Haye does acknowledge, however, that putting his body through the rigours of a training camp doesn’t get easier over time: “It’s hard. My body is in bits the whole time. I’m always tired, my back is killing me, my knees... I can definitely feel that I’m getting older. I don’t recover as well as I did ten years ago. But I’m doing stuff better than I used to - I’m pushing more weight, I’m running faster, jumping higher than I did when I was 22. Although I felt a little fresher back then, I still feel I’m producing the goods at the ripe old age of 32. Wait, 33 next month!”
Haye opens his eyes wide in mock terror as he contemplates the onset of 33. Yet one area where he certainly seems to have improved with age is in durability. After all, the younger vintage Haye was knocked down by journeyman Lolenga Mock in 2003, and then stopped when he punched himself out against cruiserweight Carl Thompson a year later - the latter being his only loss aside from the points defeat he suffered against Wladimir Klitschko in 2011.
“I know that I take a better shot now than I did once,” he confirms. “That punch that Wladimir Klitschko hit me with - if he’d hit me with that seven years prior, I’d have been sleeping on the canvas. But over time your neck muscles, your jaw, your physical strength all improve.”
Haye’s passive display in his loss to the younger Klitschko brother, and his toe injury excuses in the aftermath, marked a low point in his public perception. Looking back, does he wish he’d done things differently?
“I never look at life like that,” he replies. “If I was to fight him again, I’d obviously do things differently - but I’m never the type of person to wish I’d done this or wish I didn’t say that.
“Whatever happens, happens. I lost fair and square to him, so there’s nothing for me to complain about. I’d love the opportunity to do it again. Whether or not he gives me the opportunity to do that remains to be seen. But it’s these fights against the likes of Tyson Fury that get the world excited. And that will also get me closer to a title shot, whether it’s against Wladimir in a rematch or Vitali [Klitschko], who’s recently made a bit of noise about fighting me.
“Now, whether he’s said that because he’s got some political thing he wants to push through and he needs his name in the public... I don’t know what his game is. But I certainly do want a heavyweight title back around my waist and back in Britain.”
That may be Haye’s ultimate goal before he retires, but he’s fully focused on the large figure of Fury first. And, the way Haye sees things, it may not be physical factors that will cause Fury’s demise.

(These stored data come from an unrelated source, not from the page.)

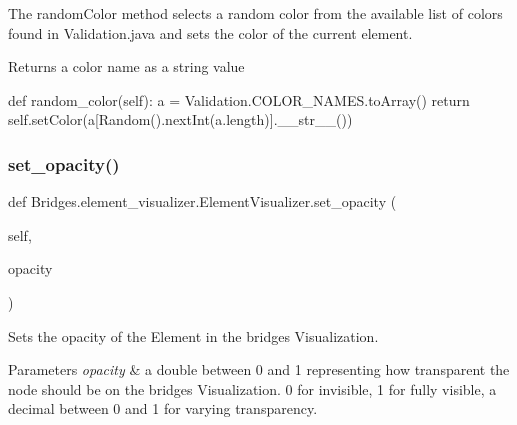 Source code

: The random\+Color method selects a random color from the available list of colors found in Validation.\+java and sets the color of the current element. 

\begin{DoxyReturn}{Returns}
a color name as a string value
\end{DoxyReturn}
def random\+\_\+color(self)\+: a = Validation.\+C\+O\+L\+O\+R\+\_\+\+N\+A\+M\+E\+S.\+to\+Array() return self.\+set\+Color(a\mbox{[}Random().next\+Int(a.\+length)\mbox{]}.\+\_\+\+\_\+str\+\_\+\+\_\+()) \mbox{\label{class_bridges_1_1element__visualizer_1_1_element_visualizer_a16a1f22e7033c940d7b9cd5b4d0bc67c}} 
\subsubsection{\texorpdfstring{set\+\_\+opacity()}{set\_opacity()}}
{\footnotesize\ttfamily def Bridges.\+element\+\_\+visualizer.\+Element\+Visualizer.\+set\+\_\+opacity (\begin{DoxyParamCaption}\item[{}]{self,  }\item[{}]{opacity }\end{DoxyParamCaption})}



Sets the opacity of the Element in the bridges Visualization. 


\begin{DoxyParams}{Parameters}
{\em opacity} & a double between 0 and 1 representing how transparent the node should be on the bridges Visualization. 0 for invisible, 1 for fully visible, a decimal between 0 and 1 for varying transparency. \\
\hline
\end{DoxyParams}
\mbox{\label{class_bridges_1_1element__visualizer_1_1_element_visualizer_a577c5842df4a7156bca91b19a8b1ccd5}} 
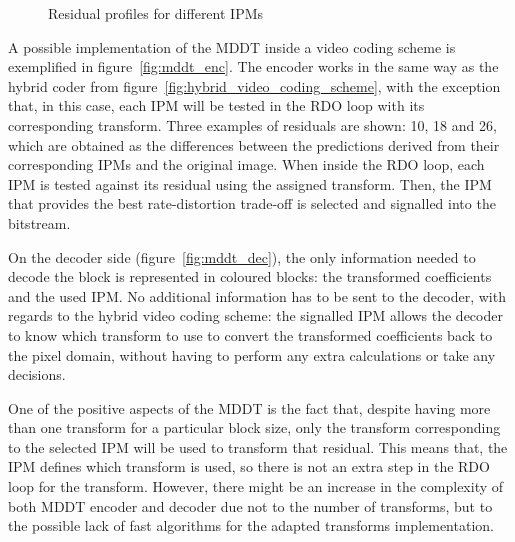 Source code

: \documentclass[11pt,a4paper,openright,twoside]{book}
\numberwithin{equation}{section} %
\numberwithin{figure}{section} %
\numberwithin{table}{section} %
\begin{document}
\begin{figure}[tb]
	\hfill
	\hfill
	\caption{Residual profiles for different \acsp{IPM}}
	\label{fig:residual_differences}
\end{figure}

A possible implementation of the \ac{MDDT} inside a video coding scheme is
exemplified in figure~\ref{fig:mddt_enc}.
The encoder works in the same way as the hybrid coder from
figure~\ref{fig:hybrid_video_coding_scheme}, with the exception that, in this
case, each \ac{IPM} will be tested in the \ac{RDO} loop with its corresponding
transform.
Three examples of residuals are shown: 10, 18 and 26, which are obtained as
the differences between the predictions derived from their corresponding
\acp{IPM} and the original image.
When inside the \ac{RDO} loop, each \ac{IPM} is tested against its residual
using the assigned transform.
Then, the \ac{IPM} that provides the best rate-distortion trade-off is
selected and signalled into the bitstream.

On the decoder side (figure~\ref{fig:mddt_dec}), the only information needed
to decode the block is represented in coloured blocks:
the transformed coefficients and the used \ac{IPM}.
No additional information has to be sent to the decoder, with regards to the
hybrid video coding scheme:
the signalled \ac{IPM} allows the decoder to know which transform to use to
convert the transformed coefficients back to the pixel domain, without having
to perform any extra calculations or take any decisions.

One of the positive aspects of the \ac{MDDT} is the fact that, despite having
more than one transform for a particular block size, only the transform
corresponding to the selected \ac{IPM} will be used to transform that
residual.
This means that, the \ac{IPM} defines which transform is used, so there is not
an extra step in the \ac{RDO} loop for the transform.
However, there might be an increase in the complexity of both \ac{MDDT}
encoder and decoder due not to the number of transforms, but to the possible
lack of fast algorithms for the adapted transforms implementation.
\end{document}
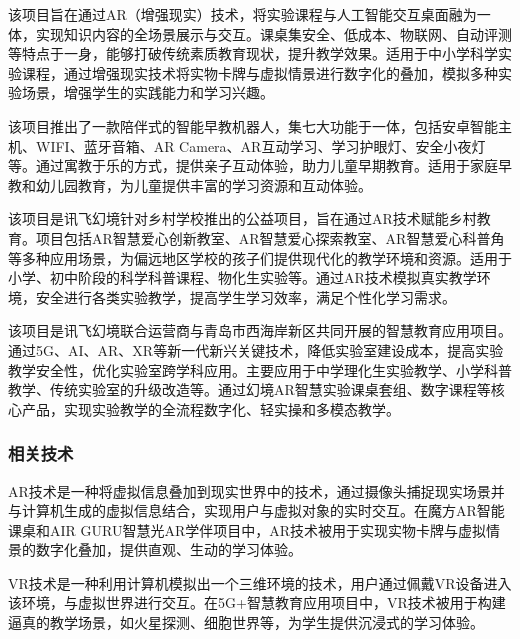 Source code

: 
该项目旨在通过AR（增强现实）技术，将实验课程与人工智能交互桌面融为一体，实现知识内容的全场景展示与交互。课桌集安全、低成本、物联网、自动评测等特点于一身，能够打破传统素质教育现状，提升教学效果。适用于中小学科学实验课程，通过增强现实技术将实物卡牌与虚拟情景进行数字化的叠加，模拟多种实验场景，增强学生的实践能力和学习兴趣。


该项目推出了一款陪伴式的智能早教机器人，集七大功能于一体，包括安卓智能主机、WIFI、蓝牙音箱、AR Camera、AR互动学习、学习护眼灯、安全小夜灯等。通过寓教于乐的方式，提供亲子互动体验，助力儿童早期教育。适用于家庭早教和幼儿园教育，为儿童提供丰富的学习资源和互动体验。


该项目是讯飞幻境针对乡村学校推出的公益项目，旨在通过AR技术赋能乡村教育。项目包括AR智慧爱心创新教室、AR智慧爱心探索教室、AR智慧爱心科普角等多种应用场景，为偏远地区学校的孩子们提供现代化的教学环境和资源。适用于小学、初中阶段的科学科普课程、物化生实验等。通过AR技术模拟真实教学环境，安全进行各类实验教学，提高学生学习效率，满足个性化学习需求。


该项目是讯飞幻境联合运营商与青岛市西海岸新区共同开展的智慧教育应用项目。通过5G、AI、AR、XR等新一代新兴关键技术，降低实验室建设成本，提高实验教学安全性，优化实验室跨学科应用。主要应用于中学理化生实验教学、小学科普教学、传统实验室的升级改造等。通过幻境AR智慧实验课桌套组、数字课程等核心产品，实现实验教学的全流程数字化、轻实操和多模态教学。

\subsubsection{相关技术}


AR技术是一种将虚拟信息叠加到现实世界中的技术，通过摄像头捕捉现实场景并与计算机生成的虚拟信息结合，实现用户与虚拟对象的实时交互。在魔方AR智能课桌和AIR GURU智慧光AR学伴项目中，AR技术被用于实现实物卡牌与虚拟情景的数字化叠加，提供直观、生动的学习体验。


VR技术是一种利用计算机模拟出一个三维环境的技术，用户通过佩戴VR设备进入该环境，与虚拟世界进行交互。在5G+智慧教育应用项目中，VR技术被用于构建逼真的教学场景，如火星探测、细胞世界等，为学生提供沉浸式的学习体验。

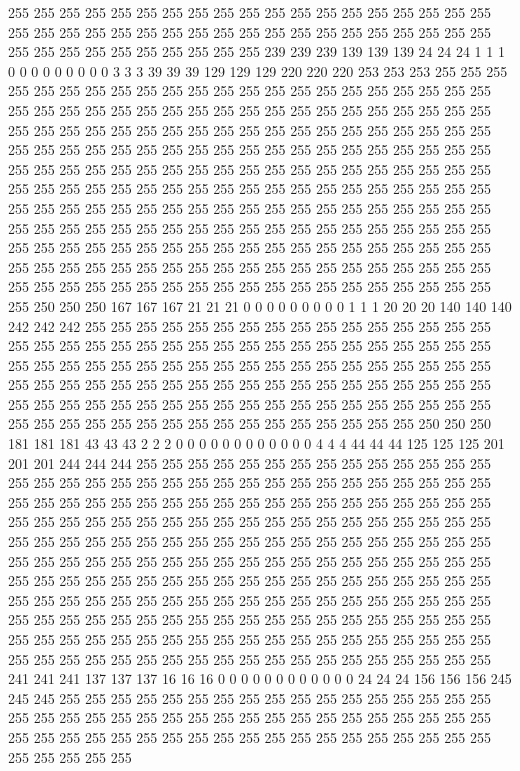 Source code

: 255 255 255 255 255 255 255 255 255 255 255 255 255 255 255 255 255 255 255 255 255 255 255 255 255 255 255 255 255 255 255 255 255 255 255 255 255 255 255 255 255 255 255 255 255 255 255 255 239 239 239 139 139 139 24 24 24 1 1 1 0 0 0 0 0 0 0 0 0 3 3 3 39 39 39 129 129 129 220 220 220 253 253 253 255 255 255 255 255 255 255 255 255 255 255 255 255 255 255 255 255 255 255 255 255 255 255 255 255 255 255 255 255 255 255 255 255 255 255 255 255 255 255 255 255 255 255 255 
255 255 255 255 255 255 255 255 255 255 255 255 255 255 255 255 255 255 255 255 255 255 255 255 255 255 255 255 255 255 255 255 255 255 255 255 255 255 255 255 255 255 255 255 255 255 255 255 255 255 255 255 255 255 255 255 255 255 255 255 255 255 255 255 255 255 255 255 255 255 255 255 255 255 255 255 255 255 255 255 255 255 255 255 255 255 255 255 255 255 255 255 255 255 255 255 255 255 255 255 255 255 255 255 255 255 255 255 255 255 255 255 255 255 255 255 255 255 255 255 255 255 255 255 255 255 255 255 
255 255 255 255 255 255 255 255 255 255 255 255 255 255 255 255 255 255 255 255 255 255 255 255 255 255 255 255 255 255 255 255 255 255 255 255 255 255 255 255 255 250 250 250 167 167 167 21 21 21 0 0 0 0 0 0 0 0 0 1 1 1 20 20 20 140 140 140 242 242 242 255 255 255 255 255 255 255 255 255 255 255 255 255 255 255 255 255 255 255 255 255 255 255 255 255 255 255 255 255 255 255 255 255 255 255 255 255 255 255 255 255 255 255 255 255 255 255 255 255 255 255 255 255 255 255 255 255 
255 255 255 255 255 255 255 255 255 255 255 255 255 255 255 255 255 255 255 255 255 255 255 255 255 255 255 255 255 255 255 255 255 255 255 255 255 255 255 255 255 255 255 255 255 255 255 255 255 255 255 250 250 250 181 181 181 43 43 43 2 2 2 0 0 0 0 0 0 0 0 0 0 0 0 4 4 4 44 44 44 125 125 125 201 201 201 244 244 244 255 255 255 255 255 255 255 255 255 255 255 255 255 255 255 255 255 255 255 255 255 255 255 255 255 255 255 255 255 255 255 255 255 255 255 255 255 255 
255 255 255 255 255 255 255 255 255 255 255 255 255 255 255 255 255 255 255 255 255 255 255 255 255 255 255 255 255 255 255 255 255 255 255 255 255 255 255 255 255 255 255 255 255 255 255 255 255 255 255 255 255 255 255 255 255 255 255 255 255 255 255 255 255 255 255 255 255 255 255 255 255 255 255 255 255 255 255 255 255 255 255 255 255 255 255 255 255 255 255 255 255 255 255 255 255 255 255 255 255 255 255 255 255 255 255 255 255 255 255 255 255 255 255 255 255 255 255 255 255 255 255 255 255 255 255 255 
255 255 255 255 255 255 255 255 255 255 255 255 255 255 255 255 255 255 255 255 255 255 255 255 255 255 255 255 255 255 255 255 255 255 255 255 255 255 241 241 241 137 137 137 16 16 16 0 0 0 0 0 0 0 0 0 0 0 0 24 24 24 156 156 156 245 245 245 255 255 255 255 255 255 255 255 255 255 255 255 255 255 255 255 255 255 255 255 255 255 255 255 255 255 255 255 255 255 255 255 255 255 255 255 255 255 255 255 255 255 255 255 255 255 255 255 255 255 255 255 255 255 255 255 255 255 255 255 
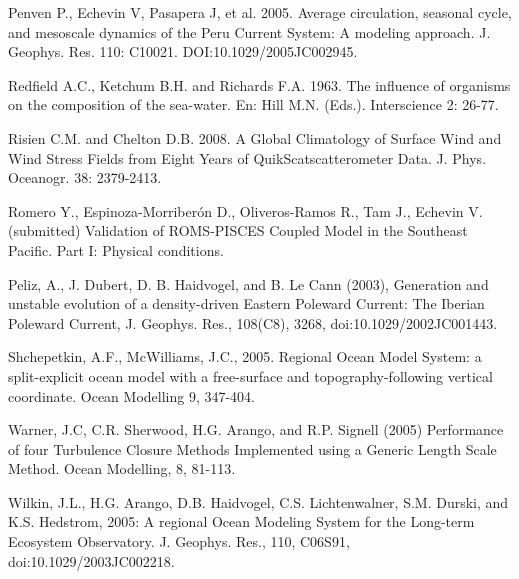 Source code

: Penven P., Echevin V, Pasapera J, et al. 2005. Average circulation, seasonal cycle, and mesoscale dynamics of the Peru Current System: A modeling approach. J. Geophys. Res. 110: C10021. DOI:10.1029/2005JC002945.

Redfield A.C., Ketchum B.H. and Richards F.A. 1963. The influence of organisms on the composition of the sea-water. En: Hill M.N. (Eds.). Interscience 2: 26-77.

Risien C.M. and Chelton D.B. 2008. A Global Climatology of Surface Wind and Wind Stress Fields from Eight Years of QuikScatscatterometer Data. J. Phys. Oceanogr. 38: 2379-2413.

Romero Y., Espinoza-Morriberón D., Oliveros-Ramos R., Tam J., Echevin V. (submitted) Validation of ROMS-PISCES Coupled Model in the Southeast Pacific. Part I: Physical conditions.

Peliz, A., J. Dubert, D. B. Haidvogel, and B. Le Cann (2003), Generation and unstable evolution of a density-driven Eastern Poleward Current: The Iberian Poleward Current, J. Geophys. Res., 108(C8), 3268, doi:10.1029/2002JC001443.

Shchepetkin, A.F., McWilliams, J.C., 2005. Regional Ocean Model System: a split-explicit ocean model with a free-surface and topography-following vertical coordinate. Ocean Modelling 9, 347-404.

Warner, J.C, C.R. Sherwood, H.G. Arango, and R.P. Signell (2005) Performance of four Turbulence Closure Methods Implemented using a Generic Length Scale Method. Ocean Modelling, 8, 81-113.

Wilkin, J.L., H.G. Arango, D.B. Haidvogel, C.S. Lichtenwalner, S.M. Durski, and K.S. Hedstrom, 2005: A regional Ocean Modeling System for the Long-term Ecosystem Observatory. J. Geophys. Res., 110, C06S91, doi:10.1029/2003JC002218.

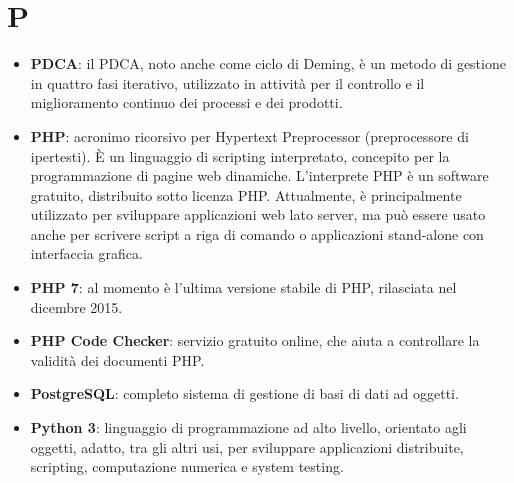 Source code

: \section{P}
\begin{itemize} 
	\item \textbf{PDCA}: il PDCA, noto anche come ciclo di Deming, è un metodo di gestione in quattro fasi iterativo, utilizzato in attività per il controllo e il miglioramento continuo dei processi e dei prodotti. 
	\item \textbf{PHP}: acronimo ricorsivo per Hypertext Preprocessor (preprocessore di ipertesti). \MakeUppercase{è} un linguaggio di scripting interpretato, concepito per la programmazione di pagine web dinamiche. L'interprete PHP è un software gratuito, distribuito sotto licenza PHP. Attualmente, è principalmente utilizzato per sviluppare applicazioni web lato server, ma può essere usato anche per scrivere script a riga di comando o applicazioni stand-alone con interfaccia grafica.
	\item \textbf{PHP 7}: al momento è l'ultima versione stabile di PHP, rilasciata nel dicembre 2015.
	\item \textbf{PHP Code Checker}: servizio gratuito online, che aiuta a controllare la validità dei documenti PHP.
	\item \textbf{PostgreSQL}: completo sistema di gestione di basi di dati ad oggetti.
	\item \textbf{Python 3}: linguaggio di programmazione ad alto livello, orientato agli oggetti, adatto, tra gli altri usi, per sviluppare applicazioni distribuite, scripting, computazione numerica e system testing.
\end{itemize}

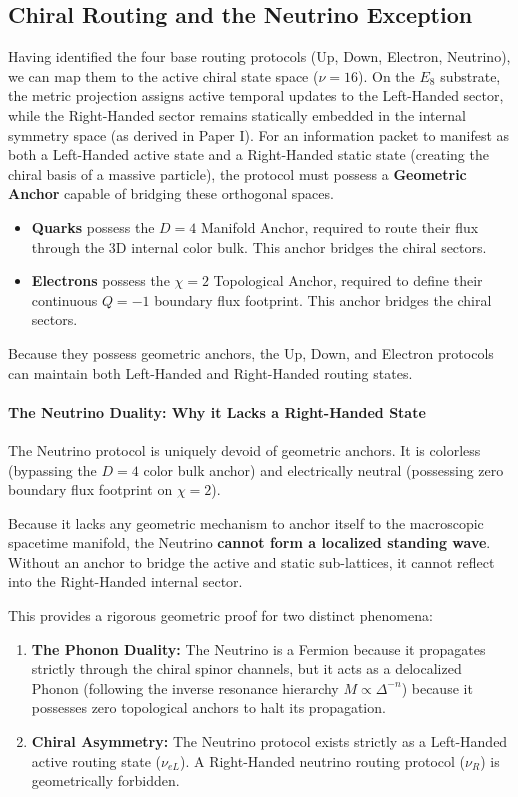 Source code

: \subsection{Chiral Routing and the Neutrino Exception}

Having identified the four base routing protocols (Up, Down, Electron, Neutrino), we can map them to the active chiral state space ($\nu=16$). On the $E_8$ substrate, the metric projection assigns active temporal updates to the Left-Handed sector, while the Right-Handed sector remains statically embedded in the internal symmetry space (as derived in Paper I). For an information packet to manifest as both a Left-Handed active state and a Right-Handed static state (creating the chiral basis of a massive particle), the protocol must possess a \textbf{Geometric Anchor} capable of bridging these orthogonal spaces. 

\begin{itemize}
    \item \textbf{Quarks} possess the $D=4$ Manifold Anchor, required to route their flux through the 3D internal color bulk. This anchor bridges the chiral sectors.
    \item \textbf{Electrons} possess the $\chi=2$ Topological Anchor, required to define their continuous $Q=-1$ boundary flux footprint. This anchor bridges the chiral sectors.
\end{itemize}

Because they possess geometric anchors, the Up, Down, and Electron protocols can maintain both Left-Handed and Right-Handed routing states. 

\paragraph{The Neutrino Duality: Why it Lacks a Right-Handed State}

The Neutrino protocol is uniquely devoid of geometric anchors. It is colorless (bypassing the $D=4$ color bulk anchor) and electrically neutral (possessing zero boundary flux footprint on $\chi=2$). 

Because it lacks any geometric mechanism to anchor itself to the macroscopic spacetime manifold, the Neutrino \textbf{cannot form a localized standing wave}. Without an anchor to bridge the active and static sub-lattices, it cannot reflect into the Right-Handed internal sector. 

This provides a rigorous geometric proof for two distinct phenomena:
\begin{enumerate}
    \item \textbf{The Phonon Duality:} The Neutrino is a Fermion because it propagates strictly through the chiral spinor channels, but it acts as a delocalized Phonon (following the inverse resonance hierarchy $M \propto \Delta^{-n}$) because it possesses zero topological anchors to halt its propagation.
    \item \textbf{Chiral Asymmetry:} The Neutrino protocol exists strictly as a Left-Handed active routing state ($\nu_{eL}$). A Right-Handed neutrino routing protocol ($\nu_R$) is geometrically forbidden. 
\end{enumerate}

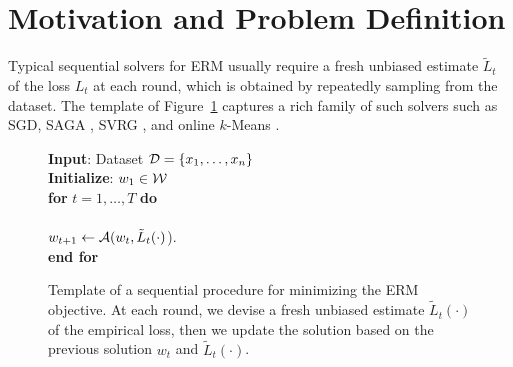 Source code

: 
\section{Motivation and Problem Definition} \label{sec:Motivation}
Typical sequential solvers for ERM usually require a fresh unbiased estimate $\tilde{L}_t$  of the loss ${L}_t$ at each round, which is obtained by repeatedly sampling from the dataset.
The template of Figure~\ref{fig:ERM_Sequential} captures a rich family of such solvers such as SGD, SAGA \citep{defazio2014saga}, SVRG \citep{johnson2013accelerating}, and online $k$-Means \citep{bottou1995convergence}.

 
 
\begin{figure}[h]
\begin{framed}
 \flushleft
 \textbf{Input}: Dataset ${\mathcal{D}} = \{x_1,\ldots,x_n\}$ \\
  \textbf{Initialize}: $w_1 \in \mathcal{W}$ \\
   \textbf{for} $t=1,\ldots, T$ \textbf{do} \\
    \\
     $w_{t+1} \gets \mathcal{A}( w_t, \tilde{L}_t(\cdot)$). \\
   \textbf{end for} \\
\end{framed}
\caption{ Template of a sequential  procedure for minimizing the ERM objective.
At each round, we devise a fresh unbiased estimate $\tilde{L}_t(\cdot)$ of the empirical loss, then we update the solution based on the previous solution $w_t$ and $\tilde{L}_t(\cdot)$.}
\label{fig:ERM_Sequential}
\end{figure}
 

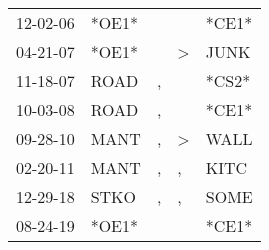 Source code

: \begin{supertabular}{lllll}
 12-02-06 &  *OE1* &               &               &  *CE1* \\
 04-21-07 &  *OE1* &               &  \textgreater &   JUNK \\
 11-18-07 &   ROAD &             , &               &  *CS2* \\
 10-03-08 &   ROAD &             , &               &  *CE1* \\
 09-28-10 &   MANT &             , &  \textgreater &   WALL \\
 02-20-11 &   MANT &             , &             , &   KITC \\
 12-29-18 &   STKO &             , &             , &   SOME \\
 08-24-19 &  *OE1* &               &               &  *CE1* \\
\end{supertabular}
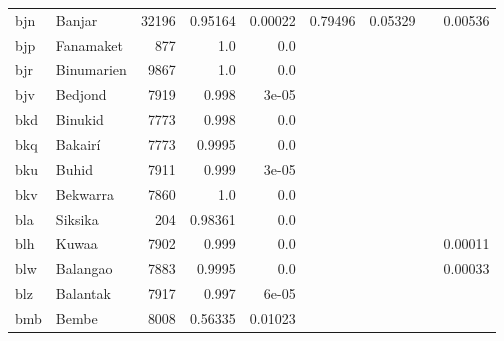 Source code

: \documentclass[11pt]{article}
\begin{document}
\begin{table*}[ht]
{\begin{tabular}{llrrrrrrr}
bjn         & Banjar         & 32196         & 0.95164         & 0.00022         & 0.79496         & 0.05329         &          & 0.00536         \\

bjp         & Fanamaket         & 877         & 1.0         & 0.0         &          &          &          &          \\

bjr         & Binumarien         & 9867         & 1.0         & 0.0         &          &          &          &          \\

bjv         & Bedjond         & 7919         & 0.998         & 3e-05         &          &          &          &          \\

bkd         & Binukid         & 7773         & 0.998         & 0.0         &          &          &          &          \\

bkq         & Bakairí         & 7773         & 0.9995         & 0.0         &          &          &          &          \\

bku         & Buhid         & 7911         & 0.999         & 3e-05         &          &          &          &          \\

bkv         & Bekwarra         & 7860         & 1.0         & 0.0         &          &          &          &          \\

bla         & Siksika         & 204         & 0.98361         & 0.0         &          &          &          &          \\

blh         & Kuwaa         & 7902         & 0.999         & 0.0         &          &          &          & 0.00011         \\

blw         & Balangao         & 7883         & 0.9995         & 0.0         &          &          &          & 0.00033         \\

blz         & Balantak         & 7917         & 0.997         & 6e-05         &          &          &          &          \\

bmb         & Bembe         & 8008         & 0.56335         & 0.01023         &          &          &          &          \\


\end{tabular}}
\end{table*}
\end{document}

“He’s lost it mentally in a few fights I’ve seen,” says Haye. “In his last couple of fights, he was emotionally all over the place. He’s a bit erratic. But maybe he’ll realise the enormity of this fight when he gets out there.
“It’s going either one of two ways: he’s either going to lose it completely, or he’ll rise to the occasion. When he’s fighting guys like [Fury’s last opponent] Steve Cunningham, who can’t punch his way out of a wet paper bag, and he gets knocked down, it’s going to put big question marks in his own mind.
“Everyone knows that Cunningham is quite skilful, but can’t punch. Whereas with me, the first thing everyone who’s fought me says is: ‘He punches f**king hard.’ Every single person I’ve been in the ring with has had to respect my power. Anyone who hasn’t respected it has been knocked down within seconds.
“John Ruiz is a two-time world champion who’s renowned for his toughness - he had been in there with the likes of Evander Holyfield, going the distance three times. Within the first minute of fighting me, he was on his backside because he didn’t respect me. He thought he could charge across the ring and rough me up.
“So if Fury wants to come out and act like that - to try and impose himself on me - it’s going to be a really short fight. But however he tries to play it, Tyson Fury is going to get knocked spark out.”